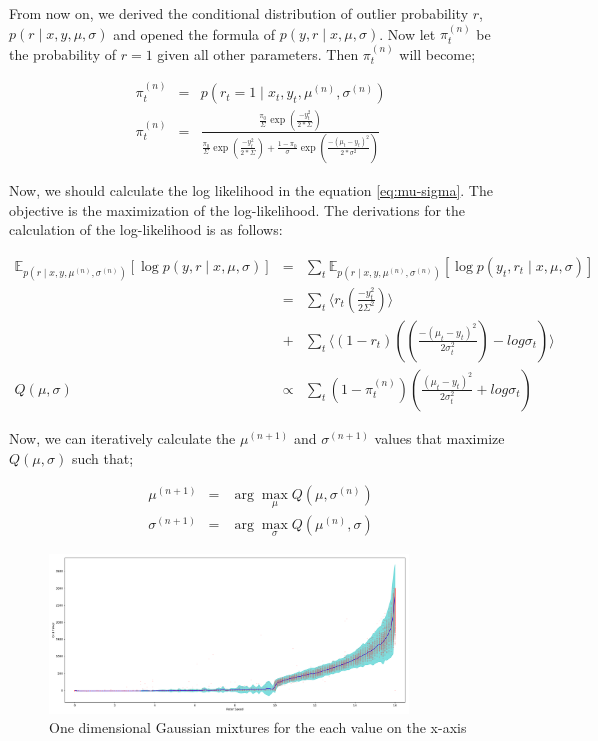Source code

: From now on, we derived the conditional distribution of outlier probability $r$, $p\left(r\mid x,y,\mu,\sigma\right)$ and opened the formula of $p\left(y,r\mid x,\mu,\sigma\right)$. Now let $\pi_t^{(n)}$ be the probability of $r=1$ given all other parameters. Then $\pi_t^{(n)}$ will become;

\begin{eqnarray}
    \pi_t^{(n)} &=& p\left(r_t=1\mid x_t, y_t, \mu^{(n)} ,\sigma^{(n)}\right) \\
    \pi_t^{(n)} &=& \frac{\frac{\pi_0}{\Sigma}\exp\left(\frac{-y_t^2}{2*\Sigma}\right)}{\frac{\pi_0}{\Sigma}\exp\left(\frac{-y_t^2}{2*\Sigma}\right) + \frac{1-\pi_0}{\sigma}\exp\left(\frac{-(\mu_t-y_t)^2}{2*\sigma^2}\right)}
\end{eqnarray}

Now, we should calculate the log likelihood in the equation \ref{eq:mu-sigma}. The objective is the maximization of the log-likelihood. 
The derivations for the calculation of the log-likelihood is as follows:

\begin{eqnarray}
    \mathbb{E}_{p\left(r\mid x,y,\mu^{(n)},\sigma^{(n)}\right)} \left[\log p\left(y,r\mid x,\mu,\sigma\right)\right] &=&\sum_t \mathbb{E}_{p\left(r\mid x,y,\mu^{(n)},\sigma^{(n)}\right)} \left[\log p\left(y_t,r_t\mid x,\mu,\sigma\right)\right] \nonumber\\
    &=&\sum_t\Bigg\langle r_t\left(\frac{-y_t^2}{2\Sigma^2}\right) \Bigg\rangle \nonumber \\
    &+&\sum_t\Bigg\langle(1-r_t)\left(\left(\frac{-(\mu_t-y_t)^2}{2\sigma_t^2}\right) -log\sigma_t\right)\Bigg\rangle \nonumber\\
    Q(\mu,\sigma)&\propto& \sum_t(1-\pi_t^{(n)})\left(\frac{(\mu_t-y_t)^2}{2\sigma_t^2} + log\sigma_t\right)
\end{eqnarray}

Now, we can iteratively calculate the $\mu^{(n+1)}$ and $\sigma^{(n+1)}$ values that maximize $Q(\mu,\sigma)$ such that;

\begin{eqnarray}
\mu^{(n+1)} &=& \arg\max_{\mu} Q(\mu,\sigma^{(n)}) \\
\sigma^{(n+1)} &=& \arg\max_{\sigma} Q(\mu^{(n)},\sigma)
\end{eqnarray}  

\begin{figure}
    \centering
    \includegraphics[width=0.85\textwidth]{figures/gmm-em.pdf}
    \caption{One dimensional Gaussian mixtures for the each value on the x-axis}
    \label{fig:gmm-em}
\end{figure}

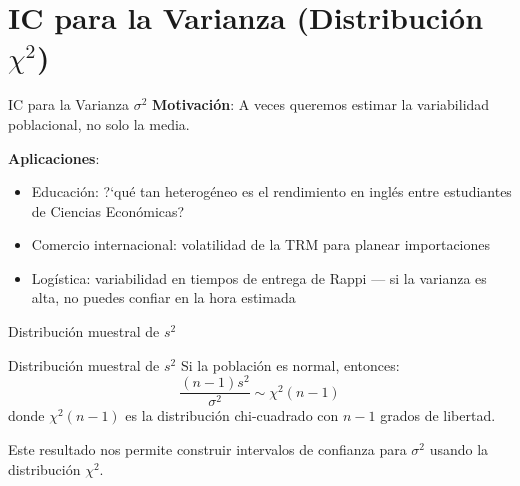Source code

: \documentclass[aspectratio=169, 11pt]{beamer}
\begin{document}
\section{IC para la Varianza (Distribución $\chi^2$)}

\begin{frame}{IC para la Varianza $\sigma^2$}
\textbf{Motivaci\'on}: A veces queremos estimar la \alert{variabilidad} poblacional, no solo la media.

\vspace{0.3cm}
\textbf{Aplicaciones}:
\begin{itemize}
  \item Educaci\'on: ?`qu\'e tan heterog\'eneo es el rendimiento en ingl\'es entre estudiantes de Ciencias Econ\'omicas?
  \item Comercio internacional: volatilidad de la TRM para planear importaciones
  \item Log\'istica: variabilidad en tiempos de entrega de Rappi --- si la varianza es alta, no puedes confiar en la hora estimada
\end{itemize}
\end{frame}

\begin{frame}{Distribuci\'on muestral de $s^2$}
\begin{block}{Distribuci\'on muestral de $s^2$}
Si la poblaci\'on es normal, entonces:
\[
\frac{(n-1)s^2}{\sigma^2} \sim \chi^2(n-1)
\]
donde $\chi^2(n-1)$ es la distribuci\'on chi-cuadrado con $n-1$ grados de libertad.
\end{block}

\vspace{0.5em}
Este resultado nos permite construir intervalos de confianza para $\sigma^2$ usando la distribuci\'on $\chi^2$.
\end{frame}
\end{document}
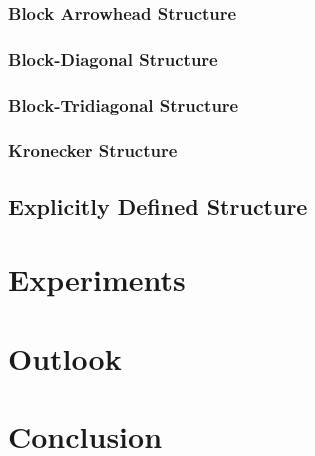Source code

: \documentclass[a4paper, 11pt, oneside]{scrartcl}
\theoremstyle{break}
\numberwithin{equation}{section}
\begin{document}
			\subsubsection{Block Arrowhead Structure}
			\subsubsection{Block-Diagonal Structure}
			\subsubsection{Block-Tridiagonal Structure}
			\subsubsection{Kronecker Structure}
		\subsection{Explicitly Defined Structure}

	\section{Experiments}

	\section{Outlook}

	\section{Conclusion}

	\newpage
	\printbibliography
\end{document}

▶ _Problem_: Lines holding "nonumber" in the material above: report their number and nothing else.

▶ _Answer for the task_: 3